Faithful to both sides, firmly resting on each, he does not belong to any of them because he is not entirely in one or the other: he has one foot in each. Since he does not live like the rest of the mortals, he does not live for himself, he has no personal life, he is a public person; he is, like Christ, 24 hours a day entirely at the service of others. He could not be a minister of Christ if he were not a witness and dispenser of another life other than the earthly life, but he could not serve men either if he remained completely detached from their lives and conditions.

The bridge supports the weight of those who pass over it, it is a place of passage, people do not live on a bridge, they pass over it. Those who seek affections ought to seek another profession, another kind of life where these can be found. The bridge is not valued for its beauty, but for its usefulness. The bridge is forgotten, because the person who crosses it remembers the shore he left and embraces the shore he comes to, but does not even remember the bridge that joined these two shores, he takes it for granted. In the same way, the priest who serves as an intermediary between God and men is a channel, not a shell.

The priest is always called to be a bridge and mediator between men, peoples, among ideas, between generations. Mediator, peacemaker, he reconciles the faithful with himself, with others and with God. That is why he is an instrument of divine mercy.

Abandonment of the sacrament of reconciliation
In relation to the mystical body of Christ, people abandon the Church by abandoning the Eucharist; in relation to the physical body of Christ, many abandon the Church by abandoning the sacrament of reconciliation, they cease to be in communion with Christ by rejecting in the priest the power or faculty to forgive sins in the name of Christ.

Lately, many other abandonments of the Church are due to the scandal that certain priests committed by not living their ministry as they should and as they promised before the Church on the day of their ordination or the imposition of hands. Those who left the Church felt defrauded by the behavior of the priest who, according to them, should be holy.

The Church is holy because she was founded by Christ, but she is human because she is made up of humans with their defects. A certain idolizing of the priest, promoted by himself or due to the veneration of the faithful, is also responsible for this scandal, when it is perceived that the priest is not on a personal level who he appears to be in public.

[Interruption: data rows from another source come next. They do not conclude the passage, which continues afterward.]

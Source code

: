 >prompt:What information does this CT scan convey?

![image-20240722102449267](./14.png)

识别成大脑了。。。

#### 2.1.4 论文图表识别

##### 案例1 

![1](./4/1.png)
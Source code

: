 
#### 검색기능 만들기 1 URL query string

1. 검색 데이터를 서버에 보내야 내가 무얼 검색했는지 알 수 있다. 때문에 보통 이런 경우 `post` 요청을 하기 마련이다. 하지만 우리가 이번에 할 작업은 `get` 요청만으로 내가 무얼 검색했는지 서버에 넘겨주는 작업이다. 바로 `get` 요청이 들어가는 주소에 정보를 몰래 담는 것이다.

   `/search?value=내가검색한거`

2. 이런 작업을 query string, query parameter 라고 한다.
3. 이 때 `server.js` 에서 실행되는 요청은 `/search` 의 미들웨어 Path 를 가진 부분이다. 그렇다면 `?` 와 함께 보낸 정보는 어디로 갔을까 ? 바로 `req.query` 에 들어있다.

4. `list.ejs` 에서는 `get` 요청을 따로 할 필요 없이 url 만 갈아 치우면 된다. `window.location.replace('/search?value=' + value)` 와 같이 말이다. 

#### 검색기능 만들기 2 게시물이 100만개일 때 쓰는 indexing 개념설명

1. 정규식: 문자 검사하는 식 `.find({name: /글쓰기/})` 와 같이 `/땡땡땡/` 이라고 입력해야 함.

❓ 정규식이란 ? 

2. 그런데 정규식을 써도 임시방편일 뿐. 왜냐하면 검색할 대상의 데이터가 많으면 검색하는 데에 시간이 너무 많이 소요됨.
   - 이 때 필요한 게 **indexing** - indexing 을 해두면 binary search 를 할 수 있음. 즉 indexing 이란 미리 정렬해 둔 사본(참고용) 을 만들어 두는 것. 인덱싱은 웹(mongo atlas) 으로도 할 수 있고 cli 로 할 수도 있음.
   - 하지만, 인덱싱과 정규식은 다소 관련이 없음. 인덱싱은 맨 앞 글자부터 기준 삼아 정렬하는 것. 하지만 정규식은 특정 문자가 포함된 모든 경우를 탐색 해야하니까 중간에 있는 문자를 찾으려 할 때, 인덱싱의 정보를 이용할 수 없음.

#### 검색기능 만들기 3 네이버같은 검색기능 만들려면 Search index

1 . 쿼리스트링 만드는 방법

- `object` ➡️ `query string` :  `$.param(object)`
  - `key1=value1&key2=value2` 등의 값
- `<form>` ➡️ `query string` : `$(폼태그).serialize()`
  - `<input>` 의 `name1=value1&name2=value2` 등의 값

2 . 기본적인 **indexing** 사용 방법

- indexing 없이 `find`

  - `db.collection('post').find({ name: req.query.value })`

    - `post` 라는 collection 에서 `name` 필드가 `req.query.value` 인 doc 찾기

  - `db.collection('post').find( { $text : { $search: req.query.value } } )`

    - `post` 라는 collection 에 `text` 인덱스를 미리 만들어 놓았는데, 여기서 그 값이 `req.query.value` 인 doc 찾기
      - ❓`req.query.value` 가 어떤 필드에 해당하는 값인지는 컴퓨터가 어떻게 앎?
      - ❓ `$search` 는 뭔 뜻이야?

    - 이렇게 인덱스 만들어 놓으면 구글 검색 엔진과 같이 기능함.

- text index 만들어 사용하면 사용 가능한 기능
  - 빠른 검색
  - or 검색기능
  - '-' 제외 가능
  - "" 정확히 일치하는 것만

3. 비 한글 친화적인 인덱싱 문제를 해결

The faithful must remember that the priest is only an intermediary, or that he is only a bridge. The faithful must remember that his faith is in Christ, and that the priest, however well he represents Him, never represents Him perfectly; only Christ is Holy, Holy, Holy. A representative is an actor; there are good actors and bad actors. The holy priest, like Saint Cure of Ars and so many others, represents Christ well; others represent him badly, on account of certain behaviors

As someone used to say, a tree that falls makes more noise in the forest than a thousand trees that grow. The faithful must also remember that for every priest that causes a scandal, there are 20 or more who edify. The 20 who build should be more than enough reason for the faithful to remain in the Church with their eyes fixed on Christ. The first priests, the 12 that Jesus chose, also had their flaws, Peter denied him, Judas betrayed him, the rest abandoned him, and yet Jesus did not reject them and did not reject his project – the Church.   
 
Conclusion - The Church is Christ in his mystical body, the Eucharist is Christ in his sacramental body, the priest is Christ in his physical body. Both the Church, the Eucharist and the Priest, represent Him in the here and now, and act in His name.